▶ _TASK REQUIREMENTS_
The answer should be each line of the records that contains the word "Clone"; please copy them all.

Collected data
--*--

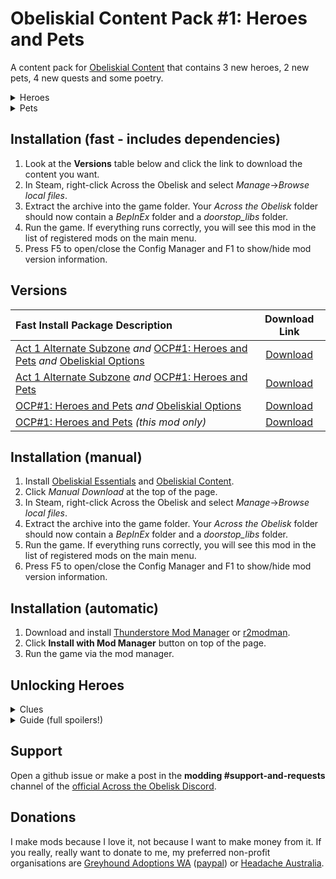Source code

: # Obeliskial Content Pack #1: Heroes and Pets

A content pack for [Obeliskial Content](https://across-the-obelisk.thunderstore.io/package/meds/Obeliskial_Content/) that contains 3 new heroes, 2 new pets, 4 new quests and some poetry.

<details>
<summary>Heroes</summary>
<details>
<summary>Binks (Scout)</summary>

### Starter Cards

![Concussive Shot](https://i.imgur.com/J9NuJgN.png)   and   ![Scattershot](https://i.imgur.com/loHyU9b.png)

### Starter Item

![Gun](https://i.imgur.com/T36qj5Z.png)

### Passive

*Sharpshooter*: At the start of your turn, gain 1 Sharp

### Level 2

![Magic Bullet](https://i.imgur.com/NmWBCDq.png)   or   ![Midas Touch](https://i.imgur.com/8lKKo1n.png)

### Level 3

**Gotta Go Fast**: Fast on this hero increases piercing damage by 3 per stack and cannot be dispelled unless specified.

*or*

**Fleet Feet**: Fast on all heroes can stack and cannot be dispelled unless specified. +1 Fast charges.

### Level 4

![Hail of Bullets](https://i.imgur.com/lcCq116.png)   or   ![Skillful](https://i.imgur.com/O1JRyuy.png)

### Level 5

**Ranged Specialist**: When you play a Ranged Attack, reduce the cost of all Ranged Attacks in your hand by 1 until discarded. (2 times/turn)

*or*

**Smooth Operator**: At the start of your turn, discover 5 random Skills from any class and choose 1 to add to your hand (cost 0).
</details>
<details>
<summary>Charls (Healer/Mage)</summary>

### Starter Card

![Healing Totem](https://i.imgur.com/9kYIC1I.png)

### Starter Item

![Druidic Focus](https://i.imgur.com/aUDfqGr.png)

### Passive

**Pacemaker**: At the start of your turn, gain 1 Regeneration and suffer 1 Spark.

### Level 2

![Juice Cleanse](https://i.imgur.com/THddUSp.png)   or   ![Crack of Thunder](https://i.imgur.com/MFekclq.png)

### Level 3

**Life Insurance**: When you play a Defense, reduce the cost of the highest cost Healing Spell in your hand by 1 until discarded. When you play a Healing Spell, reduce the cost of the highest cost Defense in your hand by 1 until discarded. (3 times/turn)

*or*

**Druidic Duality**: When you play a Healer card, reduce the cost of the highest cost Mage card in your hand by 1 until discarded. When you play a Mage card, reduce the cost of the highest cost Healer card in your hand by 1 until discarded. (3 times/turn)

### Level 4

![Peaceful Retirement](https://i.imgur.com/juJii2J.png)   or   ![Mandatory Retirement](https://i.imgur.com/m9wdUat.png)

### Level 5

**Friendly Old Wolf**: +1 charges for all auras.

*or*

**Rude Old Wolf**: +1 charges for all curses.
</details>
<details>
<summary>Hanshek (Mage) (+4 extra skins)</summary>
<details>
<summary>Skins</summary>

![Avarice](https://i.imgur.com/xeOzYCm.png) ![Envy](https://i.imgur.com/RdJrF5I.png) ![Pride](https://i.imgur.com/7InEfYo.png) ![Clone](https://i.imgur.com/Ts7oOBb.png)
</details>

### Starter Card

![Shadow Clone](https://i.imgur.com/ZcvRD2t.png)

### Starter Item

![Sepulchral Spectre](https://i.imgur.com/Ld66oFr.png) ![Pet Wither](https://i.imgur.com/ki2x3LF.png)

### Passive

**Dark Rituals**: +1 Dark charges and gain access to Ancient Darkness prestige deck.

<details>
<summary>Ancient Darkness prestige deck</summary>

![Amplified Agony](https://i.imgur.com/KXXpote.png) ![Black Pyre](https://i.imgur.com/6g8jakU.png) ![Dark Constraint](https://i.imgur.com/BGUzLgz.png) ![Dark Cremation](https://i.imgur.com/ACp2Bb3.png) ![Dark Lightning](https://i.imgur.com/I9mSpS4.png) ![Fear](https://i.imgur.com/wMstL3Q.png) ![Hellfire](https://i.imgur.com/JafKx14.png) ![Inferno](https://i.imgur.com/8DW7CQ5.png) ![Loss](https://i.imgur.com/sKWpC74.png) ![Nightfall](https://i.imgur.com/V4ZtstA.png) ![Prey](https://i.imgur.com/qHcZUQm.png) ![Shared Suffering](https://i.imgur.com/ZbYYz19.png) ![Touch of the Grave](https://i.imgur.com/jnAJ0A6.png) ![Twilight Slaughter](https://i.imgur.com/BwONCHb.png) ![Wither](https://i.imgur.com/6ia9W2r.png)
</details>

### Level 2

![Abyssal Barrier](https://i.imgur.com/GP58FT5.png)   or   ![Abyssal Wrath](https://i.imgur.com/uIijOUM.png)

### Level 3

**Crepuscular**: At the end of each turn, apply 1 Dark to each combatant for each unique curse it has.

*or*

**Vengeance**: When damaged, apply 1 Dark and Purge 1 aura from all monsters (1 time/turn)

### Level 4

![Penumbra](https://i.imgur.com/zv1Mnpa.png) + ![Enveloping Shadows](https://i.imgur.com/97irUc1.png)   or   ![Hecatomb](https://i.imgur.com/kNzBc4M.png)

### Level 5

**Dark Designs**: When you play a Shadow Spell, reduce the cost of the highest cost Shadow Spell in your hand by 3 until discarded (2 times/turn)

*or*

**Unwilling Sacrifice**: At the start of your turn, add 1 Unwilling Sacrifice to your hand.

![Unwilling Sacrifice](https://i.imgur.com/fHDMgng.png)

</details>
</details>

<details>
<summary>Pets</summary>

### Lizzie (available in the shop)

![Lizzie](https://i.imgur.com/l1Ra6iZ.png) ![Pet Camouflage](https://i.imgur.com/0wUxOND.png)

### Sepulchral Spectre (do Hanshek's unlock quest)

![Sepulchral Spectre](https://i.imgur.com/Ld66oFr.png) ![Pet Wither](https://i.imgur.com/ki2x3LF.png)
</details>

## Installation (fast - includes dependencies)

1. Look at the **Versions** table below and click the link to download the content you want.
2. In Steam, right-click Across the Obelisk and select _Manage_->_Browse local files_.
3. Extract the archive into the game folder. Your _Across the Obelisk_ folder should now contain a _BepInEx_ folder and a _doorstop\_libs_ folder.
5. Run the game. If everything runs correctly, you will see this mod in the list of registered mods on the main menu.
5. Press F5 to open/close the Config Manager and F1 to show/hide mod version information.

## Versions

| Fast Install Package Description                                                                                | Download Link |
|:-------------------------------------------------------------------------------------------|:----:|
| [Act 1 Alternate Subzone](https://across-the-obelisk.thunderstore.io/package/dudebrobelisk/Act_1_Alternate_Subzone/) *and* [OCP#1: Heroes and Pets](https://across-the-obelisk.thunderstore.io/package/meds/OCP_1_Heroes_and_Pets/) *and* [Obeliskial Options](https://across-the-obelisk.thunderstore.io/package/meds/Obeliskial_Options/) | [Download](https://github.com/stiffmeds/AtO-Mod-Packs/raw/main/FastInstall_OO+Act1Alt+HeroesPets.zip) |
| [Act 1 Alternate Subzone](https://across-the-obelisk.thunderstore.io/package/dudebrobelisk/Act_1_Alternate_Subzone/) *and* [OCP#1: Heroes and Pets](https://across-the-obelisk.thunderstore.io/package/meds/OCP_1_Heroes_and_Pets/)                              | [Download](https://github.com/stiffmeds/AtO-Mod-Packs/raw/main/FastInstall_Act1Alt+HeroesPets.zip) |
| [OCP#1: Heroes and Pets](https://across-the-obelisk.thunderstore.io/package/meds/OCP_1_Heroes_and_Pets/) *and* [Obeliskial Options](https://across-the-obelisk.thunderstore.io/package/meds/Obeliskial_Options/) | [Download](https://github.com/stiffmeds/AtO-Mod-Packs/raw/main/FastInstall_OO+HeroesPets.zip) |
| [OCP#1: Heroes and Pets](https://across-the-obelisk.thunderstore.io/package/meds/OCP_1_Heroes_and_Pets/) *(this mod only)* | [Download](https://github.com/stiffmeds/AtO-Mod-Packs/raw/main/FastInstall_HeroesPets.zip) |

## Installation (manual)

1. Install [Obeliskial Essentials](https://across-the-obelisk.thunderstore.io/package/meds/Obeliskial_Essentials/) and [Obeliskial Content](https://across-the-obelisk.thunderstore.io/package/meds/Obeliskial_Content/).
2. Click _Manual Download_ at the top of the page.
3. In Steam, right-click Across the Obelisk and select _Manage_->_Browse local files_.
4. Extract the archive into the game folder. Your _Across the Obelisk_ folder should now contain a _BepInEx_ folder and a _doorstop\_libs_ folder.
5. Run the game. If everything runs correctly, you will see this mod in the list of registered mods on the main menu.
6. Press F5 to open/close the Config Manager and F1 to show/hide mod version information.

## Installation (automatic)

1. Download and install [Thunderstore Mod Manager](https://www.overwolf.com/app/Thunderstore-Thunderstore_Mod_Manager) or [r2modman](https://across-the-obelisk.thunderstore.io/package/ebkr/r2modman/).
2. Click **Install with Mod Manager** button on top of the page.
3. Run the game via the mod manager.

## Unlocking Heroes

<details>
	<summary>Clues</summary>
	
	Binks/Charls: go visit them and ask what it would take to get them back in the adventuring business.
	
	Hanshek: take our oldest friends down to the deep, deep dark.
</details>

<details>
	<summary>Guide (full spoilers!)</summary>
	
	Binks: visit Binks and then take two gems to the north Upper Void path.
	
	Charls: visit Charls and then take 3000 gold (or Magnus) to the Happy Owl Inn in Faeborg.
	
	Hanshek: take Magnus, Andrin, Evelyn or Reginald to the Pit in the Hatch, and then either: (a) visit two altars; or (b) visit the corrupt orb in Ulminin. Finally, go to the corrupt bell in the southernmost path of the Lower Void.
</details>

## Support

Open a github issue or make a post in the **modding #support-and-requests** channel of the [official Across the Obelisk Discord](https://discord.gg/across-the-obelisk-679706811108163701).

## Donations

I make mods because I love it, not because I want to make money from it. If you really, really want to donate to me, my preferred non-profit organisations are [Greyhound Adoptions WA](https://greyhoundadoptionswa.com.au/donation/) ([paypal](https://www.paypal.com/donate?token=m8DwEGGEH0FFsS6PS-5p4MX9_5g8_ocMMrNFjaELN-xcG6Ok-KCFabu5xtB-57QBiOM7QLSuKVUepvL_)) or [Headache Australia](https://headacheaustralia.org.au/donate/).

--*--

▶ _RESULT BELOW_
![Avarice](https://i.imgur.com/xeOzYCm.png) ![Envy](https://i.imgur.com/RdJrF5I.png) ![Pride](https://i.imgur.com/7InEfYo.png) ![Clone](https://i.imgur.com/Ts7oOBb.png)
![Shadow Clone](https://i.imgur.com/ZcvRD2t.png)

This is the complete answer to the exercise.